Since 2013, the website has grown to include over 1,000 hours of content from over 20 instructors, including Juliette Aristides, John Asaro, Mark Westermoe, David Simon, Johanna Schwaiger, and Rey Bustos.
It turns out that there were many others around the world who, like Jacobo, were dissatisfied with the educational options available. Over a million people follow their network, and tens of thousands around the globe study with their program.
“We started seeing the influence of our instruction early on. The quality of work being produced and shared online on art forums, Facebook, or Instagram was improving, and many artists were crediting us with their changes of understanding and thinking, some of them quite influential and well-subscribed,” he said.
Universities, film and game studios, and other professionals contacted NMA, and soon the website was being used to train artists at Disney Animation Studios and art departments globally.
“My decision to pursue my love for art as a full-time career was the best one I ever made,” Jacobo said. “I am healthier, happier, and I have found the woman of my dreams in my wife, all as a result of taking the plunge and betting on the risky world of art and art education,” he said.
Looking Toward the Future
This year, NMA will add the world’s most comprehensive landscape painting courses to its website, and many international artists from China, Russia, and Europe have been invited to film their traditional cultural arts—from Tyrolean wood carving to traditional Chinese ink painting.Also underway are an artist store, an art news section called Canvas, and an original program for children (think “Mr. Rogers’ Neighborhood” meets Bob Ross) that teaches art fundamentals as well as life lessons and values, such as the power of creativity and how to find beauty in the world around us.

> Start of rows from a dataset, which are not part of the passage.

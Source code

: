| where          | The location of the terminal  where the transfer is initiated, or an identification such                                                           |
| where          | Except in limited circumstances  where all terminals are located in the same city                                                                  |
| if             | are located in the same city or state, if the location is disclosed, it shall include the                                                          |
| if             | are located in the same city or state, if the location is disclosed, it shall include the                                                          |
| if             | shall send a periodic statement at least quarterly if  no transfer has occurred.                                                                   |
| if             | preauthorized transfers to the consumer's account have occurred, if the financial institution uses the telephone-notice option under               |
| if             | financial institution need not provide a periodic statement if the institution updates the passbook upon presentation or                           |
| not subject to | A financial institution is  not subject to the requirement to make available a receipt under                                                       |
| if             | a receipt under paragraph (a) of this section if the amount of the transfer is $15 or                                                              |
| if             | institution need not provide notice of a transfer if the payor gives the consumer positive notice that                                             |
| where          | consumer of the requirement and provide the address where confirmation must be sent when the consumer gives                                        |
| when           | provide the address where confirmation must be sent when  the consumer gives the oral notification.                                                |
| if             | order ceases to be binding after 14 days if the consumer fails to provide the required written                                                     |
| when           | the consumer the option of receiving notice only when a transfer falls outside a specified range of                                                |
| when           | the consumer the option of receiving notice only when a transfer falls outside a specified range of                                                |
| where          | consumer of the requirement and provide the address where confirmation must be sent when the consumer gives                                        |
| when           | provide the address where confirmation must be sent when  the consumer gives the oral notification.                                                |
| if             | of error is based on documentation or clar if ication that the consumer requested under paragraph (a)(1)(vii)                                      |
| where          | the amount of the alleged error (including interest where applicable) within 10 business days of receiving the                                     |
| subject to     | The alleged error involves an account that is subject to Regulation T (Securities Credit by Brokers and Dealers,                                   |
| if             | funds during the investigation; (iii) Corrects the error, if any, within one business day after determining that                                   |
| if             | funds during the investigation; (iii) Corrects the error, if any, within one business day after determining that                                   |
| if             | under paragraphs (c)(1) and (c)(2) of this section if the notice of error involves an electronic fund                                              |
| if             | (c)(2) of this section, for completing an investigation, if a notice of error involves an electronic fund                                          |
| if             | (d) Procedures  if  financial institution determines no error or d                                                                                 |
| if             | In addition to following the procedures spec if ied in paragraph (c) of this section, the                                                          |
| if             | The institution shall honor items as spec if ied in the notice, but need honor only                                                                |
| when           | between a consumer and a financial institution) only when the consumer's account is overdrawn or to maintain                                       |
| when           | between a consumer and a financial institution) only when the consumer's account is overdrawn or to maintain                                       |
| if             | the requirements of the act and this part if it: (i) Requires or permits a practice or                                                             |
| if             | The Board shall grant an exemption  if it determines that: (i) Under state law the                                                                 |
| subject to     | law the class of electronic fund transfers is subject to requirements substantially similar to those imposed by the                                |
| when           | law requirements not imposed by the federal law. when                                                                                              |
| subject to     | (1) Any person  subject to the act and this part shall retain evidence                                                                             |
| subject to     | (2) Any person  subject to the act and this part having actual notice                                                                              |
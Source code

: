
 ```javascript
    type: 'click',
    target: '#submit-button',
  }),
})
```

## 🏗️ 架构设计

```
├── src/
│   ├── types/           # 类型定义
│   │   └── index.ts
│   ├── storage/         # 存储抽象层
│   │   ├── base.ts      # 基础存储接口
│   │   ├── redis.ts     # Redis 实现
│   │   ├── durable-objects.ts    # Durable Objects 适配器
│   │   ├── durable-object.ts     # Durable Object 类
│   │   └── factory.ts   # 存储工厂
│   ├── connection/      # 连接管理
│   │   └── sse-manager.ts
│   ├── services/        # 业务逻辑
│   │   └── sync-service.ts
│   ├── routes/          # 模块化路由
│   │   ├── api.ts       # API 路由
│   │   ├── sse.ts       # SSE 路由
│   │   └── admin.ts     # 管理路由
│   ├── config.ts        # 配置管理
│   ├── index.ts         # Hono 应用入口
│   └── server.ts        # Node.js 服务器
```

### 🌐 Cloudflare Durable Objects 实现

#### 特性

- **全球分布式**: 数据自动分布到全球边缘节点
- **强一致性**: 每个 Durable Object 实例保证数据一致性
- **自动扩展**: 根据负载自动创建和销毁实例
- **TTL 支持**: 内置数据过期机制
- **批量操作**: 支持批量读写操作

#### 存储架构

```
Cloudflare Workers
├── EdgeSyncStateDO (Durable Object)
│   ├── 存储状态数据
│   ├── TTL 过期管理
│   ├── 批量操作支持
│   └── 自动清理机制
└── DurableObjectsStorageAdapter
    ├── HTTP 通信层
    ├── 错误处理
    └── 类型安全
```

“What I love most about art is its ability to connect us with our intrinsic nobility and love for each other and for nature,” Jacopo said. “I love how great art can inspire, challenge, and comfort us. I believe art can elevate us, that it is anything but useless. In some respects, our artistic creations represent the best of our natures.”
“We can make our society better, and despite new challenges and crushing setbacks, I think that we are succeeding,” he said.
So it seems that New Masters Academy is changing the art world, one brush stroke at a time.
Masha Savitz is a freelance writer and filmmaker in the Los Angeles area.